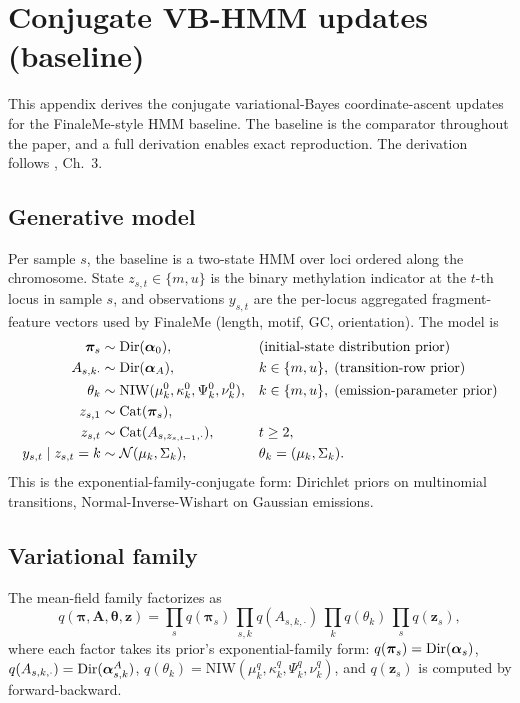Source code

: \section{Conjugate VB-HMM updates (baseline)}
\label{app:vbhmm}

This appendix derives the conjugate variational-Bayes coordinate-ascent updates for the FinaleMe-style HMM baseline. The baseline is the comparator throughout the paper, and a full derivation enables exact reproduction. The derivation follows \citet{beal2003}, Ch.~3.

\subsection*{Generative model}
Per sample $s$, the baseline is a two-state HMM over loci ordered along the chromosome. State $z_{s,t}\in\{m,u\}$ is the binary methylation indicator at the $t$-th locus in sample $s$, and observations $y_{s,t}$ are the per-locus aggregated fragment-feature vectors used by FinaleMe (length, motif, GC, orientation). The model is
\begin{align}
\bm\pi_s &\sim \Dir(\bm\alpha_0), &&\text{(initial-state distribution prior)} \\
A_{s,k\cdot} &\sim \Dir(\bm\alpha_A), && k\in\{m,u\},\;\text{(transition-row prior)}\\
\theta_k &\sim \mathrm{NIW}(\mu_k^0,\kappa_k^0,\Psi_k^0,\nu_k^0), && k\in\{m,u\},\;\text{(emission-parameter prior)}\\
z_{s,1} &\sim \Cat(\bm\pi_s),\\
z_{s,t} &\sim \Cat(A_{s,z_{s,t-1},\cdot}),&&t\ge 2,\\
y_{s,t}\mid z_{s,t}=k &\sim \N(\mu_k,\Sigma_k), && \theta_k=(\mu_k,\Sigma_k).
\end{align}
This is the exponential-family-conjugate form: Dirichlet priors on multinomial transitions, Normal-Inverse-Wishart on Gaussian emissions.

\subsection*{Variational family}
The mean-field family factorizes as
\begin{equation}
q(\bm\pi,\bm A,\bm\theta,\bm z) = \prod_s q(\bm\pi_s)\,\prod_{s,k} q(A_{s,k,\cdot})\,\prod_k q(\theta_k)\,\prod_s q(\bm z_s),
\end{equation}
where each factor takes its prior's exponential-family form: $q(\bm\pi_s)=\Dir(\bm\alpha_s)$, $q(A_{s,k,\cdot})=\Dir(\bm\alpha^A_{s,k})$, $q(\theta_k)=\mathrm{NIW}(\mu^q_k,\kappa^q_k,\Psi^q_k,\nu^q_k)$, and $q(\bm z_s)$ is computed by forward-backward.

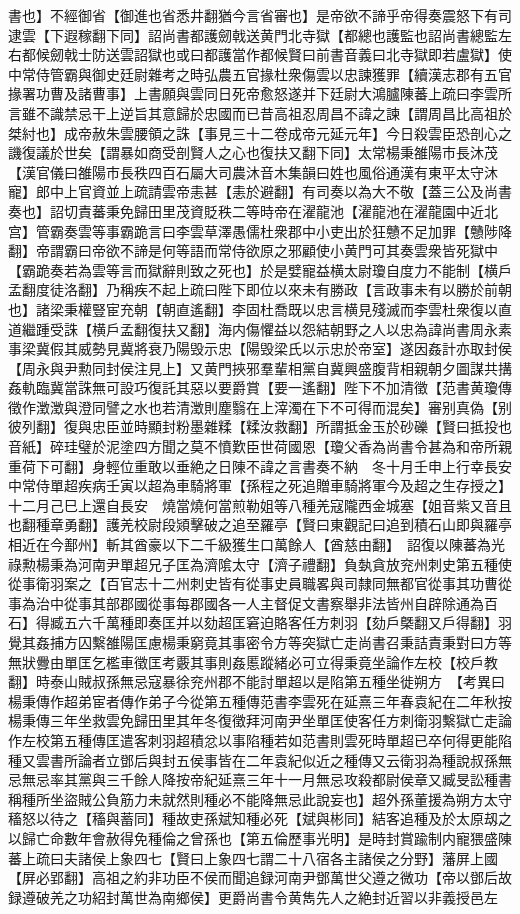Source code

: 書也】不經御省【御進也省悉井翻猶今言省審也】是帝欲不諦乎帝得奏震怒下有司逮雲【下遐稼翻下同】詔尚書都護劒戟送黄門北寺獄【都總也護監也詔尚書總監左右都候劒戟士防送雲詔獄也或曰都護當作都候賢曰前書音義曰北寺獄即若盧獄】使中常侍管霸與御史廷尉雜考之時弘農五官掾杜衆傷雲以忠諫獲罪【續漢志郡有五官掾署功曹及諸曹事】上書願與雲同日死帝愈怒遂并下廷尉大鴻臚陳蕃上疏曰李雲所言雖不識禁忌干上逆旨其意歸於忠國而已昔高祖忍周昌不諱之諫【謂周昌比高祖於桀紂也】成帝赦朱雲腰領之誅【事見三十二卷成帝元延元年】今日殺雲臣恐剖心之譏復議於世矣【謂暴如商受剖賢人之心也復扶又翻下同】太常楊秉雒陽市長沐茂【漢官儀曰雒陽市長秩四百石屬大司農沐音木集韻曰姓也風俗通漢有東平太守沐寵】郎中上官資並上疏請雲帝恚甚【恚於避翻】有司奏以為大不敬【蓋三公及尚書奏也】詔切責蕃秉免歸田里茂資貶秩二等時帝在濯龍池【濯龍池在濯龍園中近北宫】管霸奏雲等事霸跪言曰李雲草澤愚儒杜衆郡中小吏出於狂戇不足加罪【戇陟降翻】帝謂霸曰帝欲不諦是何等語而常侍欲原之邪顧使小黄門可其奏雲衆皆死獄中【霸跪奏若為雲等言而獄辭則致之死也】於是嬖寵益横太尉瓊自度力不能制【横戶孟翻度徒洛翻】乃稱疾不起上疏曰陛下即位以來未有勝政【言政事未有以勝於前朝也】諸梁秉權豎宦充朝【朝直遙翻】李固杜喬既以忠言横見殘滅而李雲杜衆復以直道繼踵受誅【横戶孟翻復扶又翻】海内傷懼益以怨結朝野之人以忠為諱尚書周永素事梁冀假其威勢見冀將衰乃陽毁示忠【陽毁梁氏以示忠於帝室】遂因姦計亦取封侯【周永與尹勲同封侯注見上】又黄門挾邪羣輩相黨自冀興盛腹背相親朝夕圖謀共搆姦軌臨冀當誅無可設巧復託其惡以要爵賞【要一遙翻】陛下不加清徵【范書黄瓊傳徵作澂澂與澄同譬之水也若清澂則塵翳在上滓濁在下不可得而混矣】審别真偽【别彼列翻】復與忠臣並時顯封粉墨雜糅【糅汝救翻】所謂抵金玉於砂礫【賢曰抵投也音紙】碎珪璧於泥塗四方聞之莫不憤歎臣世荷國恩【瓊父香為尚書令甚為和帝所親重荷下可翻】身輕位重敢以垂絶之日陳不諱之言書奏不納　冬十月壬申上行幸長安　中常侍單超疾病壬寅以超為車騎將軍【孫程之死追贈車騎將軍今及超之生存授之】十二月己巳上還自長安　燒當燒何當煎勒姐等八種羌寇隴西金城塞【姐音紫又音且也翻種章勇翻】護羌校尉段熲擊破之追至羅亭【賢曰東觀記曰追到積石山即與羅亭相近在今鄯州】斬其酋豪以下二千級獲生口萬餘人【酋慈由翻】　詔復以陳蕃為光祿勲楊秉為河南尹單超兄子匡為濟隂太守【濟子禮翻】負埶貪放兖州刺史第五種使從事衛羽案之【百官志十二州刺史皆有從事史員職畧與司隸同無都官從事其功曹從事為治中從事其部郡國從事每郡國各一人主督促文書察舉非法皆州自辟除通為百石】得臧五六千萬種即奏匡并以劾超匡窘迫賂客任方刺羽【劾戶槩翻又戶得翻】羽覺其姦捕方囚繫雒陽匡慮楊秉窮竟其事密令方等突獄亡走尚書召秉詰責秉對曰方等無狀釁由單匡乞檻車徵匡考覈其事則姦慝蹤緒必可立得秉竟坐論作左校【校戶教翻】時泰山賊叔孫無忌寇暴徐兖州郡不能討單超以是陷第五種坐徙朔方　【考異曰楊秉傳作超弟宦者傳作弟子今從第五種傳范書李雲死在延熹三年春袁紀在二年秋按楊秉傳三年坐救雲免歸田里其年冬復徵拜河南尹坐單匡使客任方刺衛羽繫獄亡走論作左校第五種傳匡遣客刺羽超積忿以事陷種若如范書則雲死時單超已卒何得更能陷種又雲書所論者立鄧后與封五侯事皆在二年袁紀似近之種傳又云衛羽為種說叔孫無忌無忌率其黨與三千餘人降按帝紀延熹三年十一月無忌攻殺都尉侯章又臧旻訟種書稱種所坐盜賊公負筋力未就然則種必不能降無忌此說妄也】超外孫董援為朔方太守稸怒以待之【稸與蓄同】種故吏孫斌知種必死【斌與彬同】結客追種及於太原刼之以歸亡命數年會赦得免種倫之曾孫也【第五倫歷事光明】是時封賞踰制内寵猥盛陳蕃上疏曰夫諸侯上象四七【賢曰上象四七謂二十八宿各主諸侯之分野】藩屏上國【屏必郢翻】高祖之約非功臣不侯而聞追録河南尹鄧萬世父遵之微功【帝以鄧后故録遵破羌之功紹封萬世為南鄉侯】更爵尚書令黄雋先人之絶封近習以非義授邑左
_____
_What the exercise asks_.
Copy out the listing above in full and keep the pictures out.

_Solution to the problem_.
Source code

: \section{Conjugate VB-HMM updates (baseline)}
\label{app:vbhmm}

This appendix derives the conjugate variational-Bayes coordinate-ascent updates for the FinaleMe-style HMM baseline. The baseline is the comparator throughout the paper, and a full derivation enables exact reproduction. The derivation follows \citet{beal2003}, Ch.~3.

\subsection*{Generative model}
Per sample $s$, the baseline is a two-state HMM over loci ordered along the chromosome. State $z_{s,t}\in\{m,u\}$ is the binary methylation indicator at the $t$-th locus in sample $s$, and observations $y_{s,t}$ are the per-locus aggregated fragment-feature vectors used by FinaleMe (length, motif, GC, orientation). The model is
\begin{align}
\bm\pi_s &\sim \Dir(\bm\alpha_0), &&\text{(initial-state distribution prior)} \\
A_{s,k\cdot} &\sim \Dir(\bm\alpha_A), && k\in\{m,u\},\;\text{(transition-row prior)}\\
\theta_k &\sim \mathrm{NIW}(\mu_k^0,\kappa_k^0,\Psi_k^0,\nu_k^0), && k\in\{m,u\},\;\text{(emission-parameter prior)}\\
z_{s,1} &\sim \Cat(\bm\pi_s),\\
z_{s,t} &\sim \Cat(A_{s,z_{s,t-1},\cdot}),&&t\ge 2,\\
y_{s,t}\mid z_{s,t}=k &\sim \N(\mu_k,\Sigma_k), && \theta_k=(\mu_k,\Sigma_k).
\end{align}
This is the exponential-family-conjugate form: Dirichlet priors on multinomial transitions, Normal-Inverse-Wishart on Gaussian emissions.

\subsection*{Variational family}
The mean-field family factorizes as
\begin{equation}
q(\bm\pi,\bm A,\bm\theta,\bm z) = \prod_s q(\bm\pi_s)\,\prod_{s,k} q(A_{s,k,\cdot})\,\prod_k q(\theta_k)\,\prod_s q(\bm z_s),
\end{equation}
where each factor takes its prior's exponential-family form: $q(\bm\pi_s)=\Dir(\bm\alpha_s)$, $q(A_{s,k,\cdot})=\Dir(\bm\alpha^A_{s,k})$, $q(\theta_k)=\mathrm{NIW}(\mu^q_k,\kappa^q_k,\Psi^q_k,\nu^q_k)$, and $q(\bm z_s)$ is computed by forward-backward.

Source code

: 書也】不經御省【御進也省悉井翻猶今言省審也】是帝欲不諦乎帝得奏震怒下有司逮雲【下遐稼翻下同】詔尚書都護劒戟送黄門北寺獄【都總也護監也詔尚書總監左右都候劒戟士防送雲詔獄也或曰都護當作都候賢曰前書音義曰北寺獄即若盧獄】使中常侍管霸與御史廷尉雜考之時弘農五官掾杜衆傷雲以忠諫獲罪【續漢志郡有五官掾署功曹及諸曹事】上書願與雲同日死帝愈怒遂并下廷尉大鴻臚陳蕃上疏曰李雲所言雖不識禁忌干上逆旨其意歸於忠國而已昔高祖忍周昌不諱之諫【謂周昌比高祖於桀紂也】成帝赦朱雲腰領之誅【事見三十二卷成帝元延元年】今日殺雲臣恐剖心之譏復議於世矣【謂暴如商受剖賢人之心也復扶又翻下同】太常楊秉雒陽市長沐茂【漢官儀曰雒陽市長秩四百石屬大司農沐音木集韻曰姓也風俗通漢有東平太守沐寵】郎中上官資並上疏請雲帝恚甚【恚於避翻】有司奏以為大不敬【蓋三公及尚書奏也】詔切責蕃秉免歸田里茂資貶秩二等時帝在濯龍池【濯龍池在濯龍園中近北宫】管霸奏雲等事霸跪言曰李雲草澤愚儒杜衆郡中小吏出於狂戇不足加罪【戇陟降翻】帝謂霸曰帝欲不諦是何等語而常侍欲原之邪顧使小黄門可其奏雲衆皆死獄中【霸跪奏若為雲等言而獄辭則致之死也】於是嬖寵益横太尉瓊自度力不能制【横戶孟翻度徒洛翻】乃稱疾不起上疏曰陛下即位以來未有勝政【言政事未有以勝於前朝也】諸梁秉權豎宦充朝【朝直遙翻】李固杜喬既以忠言横見殘滅而李雲杜衆復以直道繼踵受誅【横戶孟翻復扶又翻】海内傷懼益以怨結朝野之人以忠為諱尚書周永素事梁冀假其威勢見冀將衰乃陽毁示忠【陽毁梁氏以示忠於帝室】遂因姦計亦取封侯【周永與尹勲同封侯注見上】又黄門挾邪羣輩相黨自冀興盛腹背相親朝夕圖謀共搆姦軌臨冀當誅無可設巧復託其惡以要爵賞【要一遙翻】陛下不加清徵【范書黄瓊傳徵作澂澂與澄同譬之水也若清澂則塵翳在上滓濁在下不可得而混矣】審别真偽【别彼列翻】復與忠臣並時顯封粉墨雜糅【糅汝救翻】所謂抵金玉於砂礫【賢曰抵投也音紙】碎珪璧於泥塗四方聞之莫不憤歎臣世荷國恩【瓊父香為尚書令甚為和帝所親重荷下可翻】身輕位重敢以垂絶之日陳不諱之言書奏不納　冬十月壬申上行幸長安　中常侍單超疾病壬寅以超為車騎將軍【孫程之死追贈車騎將軍今及超之生存授之】十二月己巳上還自長安　燒當燒何當煎勒姐等八種羌寇隴西金城塞【姐音紫又音且也翻種章勇翻】護羌校尉段熲擊破之追至羅亭【賢曰東觀記曰追到積石山即與羅亭相近在今鄯州】斬其酋豪以下二千級獲生口萬餘人【酋慈由翻】　詔復以陳蕃為光祿勲楊秉為河南尹單超兄子匡為濟隂太守【濟子禮翻】負埶貪放兖州刺史第五種使從事衛羽案之【百官志十二州刺史皆有從事史員職畧與司隸同無都官從事其功曹從事為治中從事其部郡國從事每郡國各一人主督促文書察舉非法皆州自辟除通為百石】得臧五六千萬種即奏匡并以劾超匡窘迫賂客任方刺羽【劾戶槩翻又戶得翻】羽覺其姦捕方囚繫雒陽匡慮楊秉窮竟其事密令方等突獄亡走尚書召秉詰責秉對曰方等無狀釁由單匡乞檻車徵匡考覈其事則姦慝蹤緒必可立得秉竟坐論作左校【校戶教翻】時泰山賊叔孫無忌寇暴徐兖州郡不能討單超以是陷第五種坐徙朔方　【考異曰楊秉傳作超弟宦者傳作弟子今從第五種傳范書李雲死在延熹三年春袁紀在二年秋按楊秉傳三年坐救雲免歸田里其年冬復徵拜河南尹坐單匡使客任方刺衛羽繫獄亡走論作左校第五種傳匡遣客刺羽超積忿以事陷種若如范書則雲死時單超已卒何得更能陷種又雲書所論者立鄧后與封五侯事皆在二年袁紀似近之種傳又云衛羽為種說叔孫無忌無忌率其黨與三千餘人降按帝紀延熹三年十一月無忌攻殺都尉侯章又臧旻訟種書稱種所坐盜賊公負筋力未就然則種必不能降無忌此說妄也】超外孫董援為朔方太守稸怒以待之【稸與蓄同】種故吏孫斌知種必死【斌與彬同】結客追種及於太原刼之以歸亡命數年會赦得免種倫之曾孫也【第五倫歷事光明】是時封賞踰制内寵猥盛陳蕃上疏曰夫諸侯上象四七【賢曰上象四七謂二十八宿各主諸侯之分野】藩屏上國【屏必郢翻】高祖之約非功臣不侯而聞追録河南尹鄧萬世父遵之微功【帝以鄧后故録遵破羌之功紹封萬世為南鄉侯】更爵尚書令黄雋先人之絶封近習以非義授邑左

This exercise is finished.